* [What this task involves] Keep each line of the material that includes "basis", and leave out the rest.

* [Exercise material]

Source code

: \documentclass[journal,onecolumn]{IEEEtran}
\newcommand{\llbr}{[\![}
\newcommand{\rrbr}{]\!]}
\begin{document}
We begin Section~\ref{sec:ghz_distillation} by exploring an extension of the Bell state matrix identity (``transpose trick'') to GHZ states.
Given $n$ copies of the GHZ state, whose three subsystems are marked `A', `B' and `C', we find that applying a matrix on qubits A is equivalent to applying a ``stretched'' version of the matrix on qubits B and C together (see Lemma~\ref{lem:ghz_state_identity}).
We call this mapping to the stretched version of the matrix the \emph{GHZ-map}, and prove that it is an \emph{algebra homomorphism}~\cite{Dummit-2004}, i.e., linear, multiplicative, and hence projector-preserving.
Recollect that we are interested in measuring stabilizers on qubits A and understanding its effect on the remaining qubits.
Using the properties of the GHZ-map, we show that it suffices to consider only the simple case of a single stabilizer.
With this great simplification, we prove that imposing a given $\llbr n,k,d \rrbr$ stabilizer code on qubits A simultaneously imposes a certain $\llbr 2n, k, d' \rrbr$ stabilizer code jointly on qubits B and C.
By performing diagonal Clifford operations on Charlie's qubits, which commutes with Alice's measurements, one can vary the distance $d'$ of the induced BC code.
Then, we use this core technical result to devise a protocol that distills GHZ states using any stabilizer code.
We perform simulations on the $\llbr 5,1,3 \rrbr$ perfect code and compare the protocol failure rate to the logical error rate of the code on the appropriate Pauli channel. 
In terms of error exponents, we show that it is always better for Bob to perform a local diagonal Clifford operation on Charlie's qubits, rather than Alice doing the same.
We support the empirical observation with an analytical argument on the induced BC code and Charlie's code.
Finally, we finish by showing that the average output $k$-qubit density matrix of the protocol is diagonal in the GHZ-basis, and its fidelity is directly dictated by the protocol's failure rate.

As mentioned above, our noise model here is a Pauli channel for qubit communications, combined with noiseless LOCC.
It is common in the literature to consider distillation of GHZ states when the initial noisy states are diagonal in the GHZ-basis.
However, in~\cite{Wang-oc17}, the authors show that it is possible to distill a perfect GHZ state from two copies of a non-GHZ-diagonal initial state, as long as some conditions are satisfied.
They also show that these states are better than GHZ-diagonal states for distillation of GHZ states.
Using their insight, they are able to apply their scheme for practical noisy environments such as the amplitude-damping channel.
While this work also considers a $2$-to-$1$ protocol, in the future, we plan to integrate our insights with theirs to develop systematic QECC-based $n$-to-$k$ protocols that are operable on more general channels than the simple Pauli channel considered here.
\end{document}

* [Answer space]
Finally, we finish by showing that the average output $k$-qubit density matrix of the protocol is diagonal in the GHZ-basis, and its fidelity is directly dictated by the protocol's failure rate.
It is common in the literature to consider distillation of GHZ states when the initial noisy states are diagonal in the GHZ-basis.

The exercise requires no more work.